The spate of ransomware attacks on critical infrastructure companies in 2021 was seen as a major escalation by cyber criminal groups. The Conti ransomware gang appears to be attempting to skip several steps by threatening to overthrow the government of Costa Rica, having established a presence throughout its national agencies.
The threat is almost certainly hollow, but it showcases the boldness with which major ransomware groups are operating even after international law enforcement operations took out previous line-crossers REvil and DarkSide among others.
Conti ransomware group leverages unique situation in Costa Rica to make unprecedented threats
The incident began when the Conti ransomware infected servers throughout the Costa Rican government in mid-April, hitting the departments of finance and labor along with a variety of social services. The US State Department said that the attack had a “severe” impact on the country’s international trade, and has also crippled some domestic services.
Part of the severity of the disruption is due to it hitting in the midst of a change in presidential administrations. The attack first happened under the watch of former president Carlos Alvarado Quesada, who refused to pay the Conti ransomware group’s demand of $10 million. Incoming president Rodrigo Chaves and his administration stepped into the situation with stolen data from government agencies already being leaked to the Conti ransomware dark web portal in retaliation for the refusal.
The Conti ransomware gang has since increased its demand to $20 million, and added a threat to overthrow the government if it is not paid. It did not get into specifics about how this would actually play out, but did claim that it had “insiders” in the country and that it was working on gaining access to the remainder of the government’s systems.
For its part, the Chaves administration appears to be taking the threat seriously, saying that the country was “at war” with both internal and external forces in the incident. The administration suggested that the Conti ransomware gang might be collaborating with terrorist elements inside the country, though Costa Rica does not have a history of terrorist attacks and it is unclear who these parties might be.
The Chaves administration also indicated that the Conti ransomware problem has spread, impacting more government agencies and offices than previously revealed (27 total) including some local municipality governments and state-run utility companies. It also blamed the prior administration for failing to invest in cybersecurity and for not taking the incident more seriously during its final weeks in power.
While the Conti ransomware group’s threat to overthrow the government is extremely unlikely to materialize, the criminals did claim that they would delete the decryption keys if the $20 million ransom was not paid by May 21.
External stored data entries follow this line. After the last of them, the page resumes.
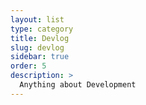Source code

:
 ```yaml
---
layout: list
type: category
title: Devlog
slug: devlog
sidebar: true
order: 5
description: >
  Anything about Development
---
```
Raj Dodhiawala, president of Remediant, points out that this attack is a vital demonstration of the need to assume that a breach will happen at some point and secure internally against lateral movement: “Conti ransomware attacks that have afflicted Costa Rica are just the latest examples of why it’s critical to stop cyber attack techniques such as lateral movement. While Conti ransomware relies on stolen credentials, privilege escalation and lateral movement, these attacks cannot succeed without moving laterally across various systems. Once the attacker compromises a system, they move laterally to find and grab the ‘crown jewels’ and hold the organization at ransom. What’s frightening about this attack is that the attacker can simply keep expanding their credential abuse by virtue of remaining undetected on the network or by coming back in with stolen credentials … I cannot stress this enough: all organizations, vendors and government agencies that oversee critical infrastructure need to be on high alert and remove any unnecessary privileges across the systems by implementing the Zero Standing Privilege strategies, which is effective even in the midst of responding to the ransomware incident.”
Could cyber criminals overthrow a government?
Costa Rica seems a uniquely unlikely place for a ransomware attack to trigger a government overthrow; the country has been regarded as a very stable democracy for many years, last had a coup in 1917, and has no military with which a coup might be carried out.
The Conti ransomware gang is likely trying to drum up as much fear and pressure as possible by being grandiose in their statements, and is only concerned with getting the $20 million payout it has asked for. However, if the group is penetrating further into government systems and critical infrastructure controls, it could cause even more destruction than it has (with current damage largely limited to inability to issue or receive certain types of payments).
The US State Department has come to the aid of Costa Rica by offering a total of $15 million in bounties for the identification and arrest of leading members of the Conti ransomware group.
Conti has become one of the world’s largest cyber criminal enterprises as rivals like REvil and DarkSide have been scattered due to major law enforcement campaigns against them. The Conti ransomware was first seen in use in 2020 and is believed to have sprung from the same group that created the Ryuk ransomware, which rampaged through Windows systems around the world from 2018 to 2020 (and is still sometimes seen in the wild). Like Ryuk, Conti attacks all versions of Windows and the group behind it is highly structured and businesslike in its operations. In the past two years the Conti ransomware is thought to have racked up $150 million in payments for its operators, who run it on an affiliate model and are now the most damaging ransomware group in history in terms of financial loss caused.